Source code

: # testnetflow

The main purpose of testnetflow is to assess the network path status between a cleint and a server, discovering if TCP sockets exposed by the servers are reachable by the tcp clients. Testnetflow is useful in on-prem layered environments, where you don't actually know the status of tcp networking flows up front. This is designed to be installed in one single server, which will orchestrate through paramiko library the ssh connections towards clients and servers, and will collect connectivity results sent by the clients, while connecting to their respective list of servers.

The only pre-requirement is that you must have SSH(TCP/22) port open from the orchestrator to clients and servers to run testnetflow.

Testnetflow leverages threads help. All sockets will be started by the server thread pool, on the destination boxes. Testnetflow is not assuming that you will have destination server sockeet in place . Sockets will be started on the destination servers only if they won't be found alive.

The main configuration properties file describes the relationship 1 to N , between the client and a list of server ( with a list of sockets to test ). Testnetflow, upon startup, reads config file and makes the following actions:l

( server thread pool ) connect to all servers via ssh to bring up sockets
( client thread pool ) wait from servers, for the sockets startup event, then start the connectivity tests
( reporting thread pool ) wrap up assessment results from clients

# [What the task asks]
Extract each entry in full and write it down exactly.

# [Final answer]
Source code

: # testnetflow

The main purpose of testnetflow is to assess the network path status between a cleint and a server, discovering if TCP sockets exposed by the servers are reachable by the tcp clients. Testnetflow is useful in on-prem layered environments, where you don't actually know the status of tcp networking flows up front. This is designed to be installed in one single server, which will orchestrate through paramiko library the ssh connections towards clients and servers, and will collect connectivity results sent by the clients, while connecting to their respective list of servers.

The only pre-requirement is that you must have SSH(TCP/22) port open from the orchestrator to clients and servers to run testnetflow.

Testnetflow leverages threads help. All sockets will be started by the server thread pool, on the destination boxes. Testnetflow is not assuming that you will have destination server sockeet in place . Sockets will be started on the destination servers only if they won't be found alive.

The main configuration properties file describes the relationship 1 to N , between the client and a list of server ( with a list of sockets to test ). Testnetflow, upon startup, reads config file and makes the following actions:l

( server thread pool ) connect to all servers via ssh to bring up sockets
( client thread pool ) wait from servers, for the sockets startup event, then start the connectivity tests
( reporting thread pool ) wrap up assessment results from clients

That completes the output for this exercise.